Let's look at a single question to see the output from the model.
today
question = "I want to go see Dune 2 on Wednesday night with 5 of my friends. We will be going to the Halifax Bayers Lake Ciniplex Theatre. Get tickets for the 7pm show. Thanks!"
resp = llm(
model="tgi",
base_url=HUGGING_FACE_ENDPOINT_URL,
api_key=HUGGING_FACE_ACCESS_TOKEN,
messages=[
dict(role="system", content=system_prompt),
dict(role="user", content=question),
],
)
resp
print(resp.choices[0].message.content)
tool_calls = extract_tool_calls(resp.choices[0].message.content)
tool_calls
The model also supports multiple function calls!
tasks = f"""
Today's date is {today}.
Please complete the following tasks for me:
1. I want to go see Dune 2 on Monday night with 5 of my friends. We will be going to the Halifax Bayers Lake Ciniplex Theatre. Get tickets for the 7pm show.
2. Please check the weather for Monday night so I know how to dress.

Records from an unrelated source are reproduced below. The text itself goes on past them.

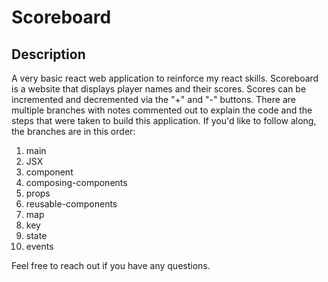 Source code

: # Scoreboard

## Description

A very basic react web application to reinforce my react skills. Scoreboard is a website that displays player names and their scores. Scores can be incremented and decremented via the "+" and "-" buttons. There are multiple branches with notes commented out to explain the code and the steps that were taken to build this application. If you'd like to follow along, the branches are in this order:

1. main
2. JSX
3. component
4. composing-components
5. props
6. reusable-components
7. map
8. key
9. state
10. events

Feel free to reach out if you have any questions.
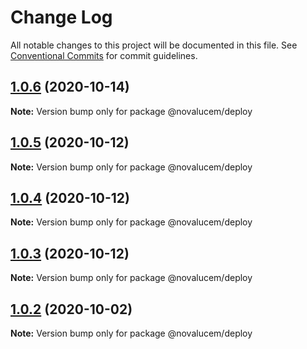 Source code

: # Change Log

All notable changes to this project will be documented in this file.
See [Conventional Commits](https://conventionalcommits.org) for commit guidelines.

## [1.0.6](https://github.com/lucemans/novalucem/compare/@novalucem/deploy@1.0.5...@novalucem/deploy@1.0.6) (2020-10-14)

**Note:** Version bump only for package @novalucem/deploy





## [1.0.5](https://github.com/lucemans/novalucem/compare/@novalucem/deploy@1.0.4...@novalucem/deploy@1.0.5) (2020-10-12)

**Note:** Version bump only for package @novalucem/deploy





## [1.0.4](https://github.com/lucemans/novalucem/compare/@novalucem/deploy@1.0.3...@novalucem/deploy@1.0.4) (2020-10-12)

**Note:** Version bump only for package @novalucem/deploy





## [1.0.3](https://github.com/lucemans/novalucem/compare/@novalucem/deploy@1.0.2...@novalucem/deploy@1.0.3) (2020-10-12)

**Note:** Version bump only for package @novalucem/deploy





## [1.0.2](https://github.com/lucemans/novalucem/compare/@novalucem/deploy@1.0.1...@novalucem/deploy@1.0.2) (2020-10-02)

**Note:** Version bump only for package @novalucem/deploy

3. Also please book my plane ticket to Toronto. I will be leaving Tuesday and coming back 2 days later on Thursday. First class please.
4. Send a slack message to the research channel to let them know I will not be there this week in the office.
"""
resp = llm(
model="tgi",
base_url=HUGGING_FACE_ENDPOINT_URL,
api_key=HUGGING_FACE_ACCESS_TOKEN,
messages=[
dict(role="system", content=system_prompt),
dict(role="user", content=tasks),
],
max_tokens=1000,
)
tool_calls = extract_tool_calls(resp.choices[0].message.content)
tool_calls
Impressive!
You can take the arguments, and pass them into the actual function, and give back the results to the model. See the model card or repo on how to do that.
There is JSON Mode support too!
I'm just getting started with playing around with this powerful open source model. I can't wait to explore it more!